The speakers and their topics were as follows: Archie Kleingartner, vice-president for academic and staff personnel relations, University of California, “The Professional in the Institutional Setting"; William F. McCoy, assistant university librarian for personnel, University of California, Davis, “Career Expectations for Librarians in the University of California”; Page Ackerman, then university librarian, UCLA, “The Responsibility of the Individual and the Obligation of the Institution in Developing a Professional Library Career”; and Gail Ann Schlachter, assistant university librarian for public services, University of California, Davis, “Research and the Inquiring Librarian.”

The remarks of the four speakers, along with questions and answers that followed their presentations, have been brought together and edited, with an introduction by Richard S. Cooper, 1977 chair of the Berkeley Division. Some of the presentations were brief and addressed to specific circumstances at the University of California, but several of the issues raised are relevant to the profession in general.

LAUC Seminars on Career Development for Academic Librarians is available from the ERIC Clearinghouse on Information Resources, Syracuse University School of Education, Syracuse, NY 13210; (315) 423-3640.

• A Bibliography of Colorado State University Imprints in the Colorado State University Libraries, Supplement One has recently been issued as the Libraries’ Publication No. 21.

Compiled by Andrew Kolesar, gift and exchange librarian, this first supplement continues the bibliography in listing an additional 170 imprint titles to the original 1,059 listed in the first edition of the bibliography. An author, title, and subject index accompany the bibliography.

A limited number of copies are available on exchange by writing Colorado State University Libraries, Gift and Exchange Section, Fort Collins, CO 80523.

• A new index was published in April by the University of California, Los Angeles Latin American Center. Known as the Hispanic American Periodicals Index (HAPI), the new reference work is an exhaustive index of some 250 scholarly journals of Latin American interest.

The publication of HAPI is a major contribution to the study of Latin America, center officials believe, since HAPI brings together vital facts formerly buried in periodical literature on three continents.

HAPIcovers all major disciplines of the social sciences and humanities. It indexes not only articles but songs; poems; bibliographies; book, drama, and film reviews; archeological site reports; and more. It also includes journals published in Europe, Latin America, and the United States, in seven major languages.
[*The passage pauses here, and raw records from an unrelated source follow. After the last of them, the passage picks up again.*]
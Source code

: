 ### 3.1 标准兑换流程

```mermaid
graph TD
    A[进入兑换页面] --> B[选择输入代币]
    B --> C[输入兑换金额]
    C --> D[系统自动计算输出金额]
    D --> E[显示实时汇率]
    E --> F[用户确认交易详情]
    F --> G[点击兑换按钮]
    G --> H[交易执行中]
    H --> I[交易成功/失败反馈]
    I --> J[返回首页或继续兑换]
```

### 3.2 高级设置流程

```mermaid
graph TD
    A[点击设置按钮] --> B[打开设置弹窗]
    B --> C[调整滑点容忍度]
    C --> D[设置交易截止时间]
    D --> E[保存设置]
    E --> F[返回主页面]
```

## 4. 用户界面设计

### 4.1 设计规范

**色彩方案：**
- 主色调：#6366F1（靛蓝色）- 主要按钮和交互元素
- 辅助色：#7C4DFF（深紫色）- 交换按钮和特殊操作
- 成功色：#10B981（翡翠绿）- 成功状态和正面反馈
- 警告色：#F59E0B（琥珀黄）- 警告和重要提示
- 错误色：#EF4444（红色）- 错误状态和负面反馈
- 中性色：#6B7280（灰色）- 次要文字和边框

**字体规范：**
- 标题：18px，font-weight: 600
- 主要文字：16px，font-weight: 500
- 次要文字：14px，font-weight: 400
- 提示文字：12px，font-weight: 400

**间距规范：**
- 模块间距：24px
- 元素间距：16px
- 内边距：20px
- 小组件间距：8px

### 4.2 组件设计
Most index headings are in English; exceptions include proper names and concepts, such as “machismo,” for which no commonly accepted translation has been established. The index is produced with the latest data-based computer technology.

The first volume of HAPI, now available, covers journals published in 1975, although some bear earlier dates because of delayed or irregular publication schedules. The second volume of HAPI, which covers 1976, will be published in the fall. A third volume, covering 1977, will be issued in the spring of 1979.

Funded by a grant from the National Endowment for the Humanities, the index is expected to become self-supporting, editor Barbara G. Cox said.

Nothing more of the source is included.